Stored records

[Start of Attachment]

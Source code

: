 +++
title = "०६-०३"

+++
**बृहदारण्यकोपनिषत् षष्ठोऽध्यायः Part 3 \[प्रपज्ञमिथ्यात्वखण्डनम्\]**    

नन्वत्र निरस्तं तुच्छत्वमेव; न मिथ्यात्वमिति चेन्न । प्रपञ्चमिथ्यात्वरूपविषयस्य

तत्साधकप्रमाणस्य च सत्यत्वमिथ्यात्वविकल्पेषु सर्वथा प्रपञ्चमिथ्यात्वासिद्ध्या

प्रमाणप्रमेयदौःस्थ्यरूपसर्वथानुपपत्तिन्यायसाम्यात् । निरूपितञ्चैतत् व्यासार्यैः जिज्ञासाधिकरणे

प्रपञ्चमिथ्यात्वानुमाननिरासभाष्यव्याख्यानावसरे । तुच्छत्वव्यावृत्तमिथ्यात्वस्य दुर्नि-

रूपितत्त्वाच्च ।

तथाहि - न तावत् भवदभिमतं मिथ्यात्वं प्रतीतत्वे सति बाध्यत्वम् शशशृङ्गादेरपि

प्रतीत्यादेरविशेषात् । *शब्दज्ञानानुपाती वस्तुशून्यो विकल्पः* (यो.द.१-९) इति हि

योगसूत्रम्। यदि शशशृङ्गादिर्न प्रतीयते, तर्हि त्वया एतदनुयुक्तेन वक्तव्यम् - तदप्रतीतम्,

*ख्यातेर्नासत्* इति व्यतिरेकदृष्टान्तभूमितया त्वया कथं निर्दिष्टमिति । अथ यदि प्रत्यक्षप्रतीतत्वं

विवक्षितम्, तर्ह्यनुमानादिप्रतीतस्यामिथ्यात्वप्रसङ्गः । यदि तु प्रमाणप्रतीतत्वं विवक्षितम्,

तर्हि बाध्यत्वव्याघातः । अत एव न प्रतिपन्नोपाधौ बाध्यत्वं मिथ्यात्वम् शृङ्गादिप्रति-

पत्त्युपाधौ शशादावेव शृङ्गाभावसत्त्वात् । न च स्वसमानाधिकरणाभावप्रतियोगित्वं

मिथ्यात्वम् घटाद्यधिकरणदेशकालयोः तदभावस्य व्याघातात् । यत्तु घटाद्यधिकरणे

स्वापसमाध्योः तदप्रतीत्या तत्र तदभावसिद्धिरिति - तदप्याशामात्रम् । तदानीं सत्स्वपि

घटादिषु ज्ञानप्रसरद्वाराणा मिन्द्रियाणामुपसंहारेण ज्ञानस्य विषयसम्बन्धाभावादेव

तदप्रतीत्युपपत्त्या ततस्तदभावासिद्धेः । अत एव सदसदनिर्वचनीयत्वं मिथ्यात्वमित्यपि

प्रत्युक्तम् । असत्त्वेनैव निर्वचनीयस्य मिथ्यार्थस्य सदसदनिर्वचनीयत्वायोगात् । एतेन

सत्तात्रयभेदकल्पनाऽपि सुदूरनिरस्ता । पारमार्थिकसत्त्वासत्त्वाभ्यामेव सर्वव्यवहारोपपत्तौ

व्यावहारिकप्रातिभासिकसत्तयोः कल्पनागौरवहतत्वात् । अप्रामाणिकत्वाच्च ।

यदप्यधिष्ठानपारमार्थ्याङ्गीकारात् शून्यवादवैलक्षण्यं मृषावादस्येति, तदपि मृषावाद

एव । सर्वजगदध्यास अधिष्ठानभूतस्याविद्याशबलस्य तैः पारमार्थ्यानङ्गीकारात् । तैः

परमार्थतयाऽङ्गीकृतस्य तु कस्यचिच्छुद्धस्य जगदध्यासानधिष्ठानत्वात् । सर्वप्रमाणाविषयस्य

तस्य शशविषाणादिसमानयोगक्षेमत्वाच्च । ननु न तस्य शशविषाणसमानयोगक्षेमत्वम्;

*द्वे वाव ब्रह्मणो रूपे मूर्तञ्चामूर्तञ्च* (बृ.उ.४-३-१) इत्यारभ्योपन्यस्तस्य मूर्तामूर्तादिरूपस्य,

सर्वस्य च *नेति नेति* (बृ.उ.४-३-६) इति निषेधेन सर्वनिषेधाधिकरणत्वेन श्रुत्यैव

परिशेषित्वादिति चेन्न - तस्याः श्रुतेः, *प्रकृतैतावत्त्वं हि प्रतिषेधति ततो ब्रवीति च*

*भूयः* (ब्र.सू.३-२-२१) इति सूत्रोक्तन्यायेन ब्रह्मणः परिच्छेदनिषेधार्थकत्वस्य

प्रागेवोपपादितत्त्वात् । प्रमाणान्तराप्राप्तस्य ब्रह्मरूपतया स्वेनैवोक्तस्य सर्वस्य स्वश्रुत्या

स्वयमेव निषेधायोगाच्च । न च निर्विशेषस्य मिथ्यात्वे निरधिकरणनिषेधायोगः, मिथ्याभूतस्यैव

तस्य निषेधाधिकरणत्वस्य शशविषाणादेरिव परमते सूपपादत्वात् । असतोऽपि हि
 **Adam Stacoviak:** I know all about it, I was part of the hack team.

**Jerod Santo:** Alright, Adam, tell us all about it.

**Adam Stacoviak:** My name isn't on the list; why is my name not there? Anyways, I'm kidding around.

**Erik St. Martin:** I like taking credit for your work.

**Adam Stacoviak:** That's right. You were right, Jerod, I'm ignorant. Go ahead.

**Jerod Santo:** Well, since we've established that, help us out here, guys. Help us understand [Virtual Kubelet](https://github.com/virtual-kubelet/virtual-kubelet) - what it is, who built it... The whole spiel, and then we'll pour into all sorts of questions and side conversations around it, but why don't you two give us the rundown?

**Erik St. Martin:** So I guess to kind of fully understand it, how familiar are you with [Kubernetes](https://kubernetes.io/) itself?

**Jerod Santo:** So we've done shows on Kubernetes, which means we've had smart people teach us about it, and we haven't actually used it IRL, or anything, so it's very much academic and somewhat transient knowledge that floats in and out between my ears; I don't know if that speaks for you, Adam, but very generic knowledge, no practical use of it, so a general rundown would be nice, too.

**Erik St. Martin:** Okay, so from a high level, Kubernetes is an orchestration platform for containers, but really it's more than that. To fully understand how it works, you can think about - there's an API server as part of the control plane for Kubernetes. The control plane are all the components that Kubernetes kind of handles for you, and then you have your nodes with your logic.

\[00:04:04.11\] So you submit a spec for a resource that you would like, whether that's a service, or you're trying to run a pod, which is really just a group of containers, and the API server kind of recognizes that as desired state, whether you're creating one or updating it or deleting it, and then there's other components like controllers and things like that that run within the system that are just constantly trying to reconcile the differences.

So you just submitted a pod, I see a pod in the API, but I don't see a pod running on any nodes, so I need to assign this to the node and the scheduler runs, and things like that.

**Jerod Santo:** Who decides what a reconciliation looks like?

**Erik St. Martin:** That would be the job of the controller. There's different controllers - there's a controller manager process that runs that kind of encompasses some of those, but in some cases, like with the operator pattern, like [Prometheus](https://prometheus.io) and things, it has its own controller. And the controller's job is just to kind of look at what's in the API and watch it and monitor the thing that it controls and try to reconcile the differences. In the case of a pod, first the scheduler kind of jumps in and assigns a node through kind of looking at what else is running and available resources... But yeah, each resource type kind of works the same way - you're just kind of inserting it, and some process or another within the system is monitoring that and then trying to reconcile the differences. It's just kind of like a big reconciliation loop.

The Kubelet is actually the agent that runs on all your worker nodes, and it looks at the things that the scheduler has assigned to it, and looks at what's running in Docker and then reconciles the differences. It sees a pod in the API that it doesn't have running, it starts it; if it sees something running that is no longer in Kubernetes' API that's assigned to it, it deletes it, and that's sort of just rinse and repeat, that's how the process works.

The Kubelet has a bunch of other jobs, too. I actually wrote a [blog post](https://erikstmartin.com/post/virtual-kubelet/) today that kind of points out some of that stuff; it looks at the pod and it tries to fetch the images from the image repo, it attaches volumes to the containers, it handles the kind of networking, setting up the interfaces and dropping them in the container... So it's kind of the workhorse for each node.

[End of Attachment]

- [Instructions for the task] Give only the lines from the one holding "us the rundown?" through the one holding "reconciliation looks like?", each restated exactly as it appears above.

- [Completed task]
**Jerod Santo:** Well, since we've established that, help us out here, guys. Help us understand [Virtual Kubelet](https://github.com/virtual-kubelet/virtual-kubelet) - what it is, who built it... The whole spiel, and then we'll pour into all sorts of questions and side conversations around it, but why don't you two give us the rundown?

**Erik St. Martin:** So I guess to kind of fully understand it, how familiar are you with [Kubernetes](https://kubernetes.io/) itself?

**Jerod Santo:** So we've done shows on Kubernetes, which means we've had smart people teach us about it, and we haven't actually used it IRL, or anything, so it's very much academic and somewhat transient knowledge that floats in and out between my ears; I don't know if that speaks for you, Adam, but very generic knowledge, no practical use of it, so a general rundown would be nice, too.

**Erik St. Martin:** Okay, so from a high level, Kubernetes is an orchestration platform for containers, but really it's more than that. To fully understand how it works, you can think about - there's an API server as part of the control plane for Kubernetes. The control plane are all the components that Kubernetes kind of handles for you, and then you have your nodes with your logic.

\[00:04:04.11\] So you submit a spec for a resource that you would like, whether that's a service, or you're trying to run a pod, which is really just a group of containers, and the API server kind of recognizes that as desired state, whether you're creating one or updating it or deleting it, and then there's other components like controllers and things like that that run within the system that are just constantly trying to reconcile the differences.

So you just submitted a pod, I see a pod in the API, but I don't see a pod running on any nodes, so I need to assign this to the node and the scheduler runs, and things like that.

**Jerod Santo:** Who decides what a reconciliation looks like?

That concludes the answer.